Do We Need a New Fourth Amendment?
16 Pages Posted: 20 Aug 2008 Last revised: 17 Apr 2018
Date Written: November 19, 2011
Abstract
In his new book, 'Privacy At Risk,' Professor Christopher Slobogin offers a new approach to the Fourth Amendment designed to impose more restrictions on government surveillance practices. He contends that the Fourth Amendment should be organized around a proportionality principle: Every investigative technique should require some cause, and public opinion as to the intrusiveness of the technique should determine how much cause is required. Professor Slobogin applies this principle to transactional surveillance and closed circuit television and generates a complex set of proposed Fourth Amendment rules to govern their use by government actors.
In this book review, Professor Orin Kerr argues that even a Supreme Court sympathetic to Slobogin's policy preferences should be wary of his proposal. Slobogin's method suffers from two major flaws. First, the proportionality principle does not accurately weigh the interests it claims to weigh.
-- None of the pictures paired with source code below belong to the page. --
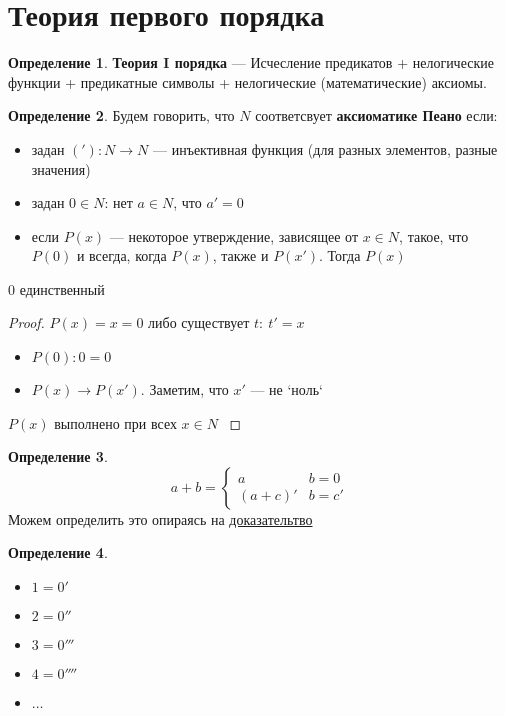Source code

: \documentclass[oneside]{book}
\newcounter{propertycnt}
\newcommand{\beginproperty}{\setcounter{propertycnt}{1}}
\theoremstyle{plain}
\newenvironment{property}{
  \renewcommand\thepropertyinner{\arabic{propertycnt}}
  \propertyinner
}{\endpropertyinner\stepcounter{propertycnt}}
\theoremstyle{remark}
\theoremstyle{definition}
\newtheorem*{definition}{Определение}
\begin{document}
\section{Теория первого порядка}
\label{sec:org504aa19}
\begin{definition}
\textbf{Теория I порядка} --- Исчесление предикатов + нелогические функции + предикатные символы + нелогические (математические) аксиомы.
\end{definition}
\begin{definition}
Будем говорить, что \(N\) соответсвует \textbf{аксиоматике Пеано} если:
\begin{itemize}
\item задан \(('): N \to N\) --- инъективная функция (для разных элементов, разные значения)
\item задан \(0 \in N\): нет \(a \in N\), что \(a' = 0\)
\item если \(P(x)\) --- некоторое утверждение, зависящее от \(x \in N\), такое, что \(P(0)\) и всегда, когда \(P(x)\), также и \(P(x')\). Тогда \(P(x)\)
\end{itemize}
\end{definition}
\beginproperty
\begin{property}
\(0\) единственный
\label{orgf0f2504}
\end{property}
\begin{proof}
\(P(x)=x = 0\) либо существует \(t:\ t' = x\)
\begin{itemize}
\item \(P(0): 0 = 0\)
\item \(P(x) \to P(x')\). Заметим, что \(x'\) --- не `ноль`
\end{itemize}
\(P(x)\) выполнено при всех \(x \in N\)
\label{org428f7c5}
\end{proof}
\begin{definition}
\[ a + b = \begin{cases}
a & b = 0 \\
(a + c)' & b = c'
\end{cases}\]
Можем определить это опираясь на \hyperref[org428f7c5]{доказательтво}
\end{definition}
\begin{definition}
\begin{itemize}
\item \(1 = 0'\)
\item \(2 = 0''\)
\item \(3 = 0'''\)
\item \(4 = 0''''\)
\item \(\dots\)
\end{itemize}
\end{definition}
\end{document}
Public perceptions of intrusiveness do not measure privacy interests, and the government's level of proof does not measure government interests. Further, the method stacks the deck in favor of limiting government action by ignoring the context in which techniques are used. Second, a future Supreme Court could reach Slobogin's results in much simpler ways. Slobogin's approach is surprisingly complicated, as it requires courts to master the intricacies of public opinion surveys to determine public perceptions of intrusiveness. Easier paths exist if a future Supreme Court majority wishes to regulate transactional and public surveillance under the Fourth Amendment.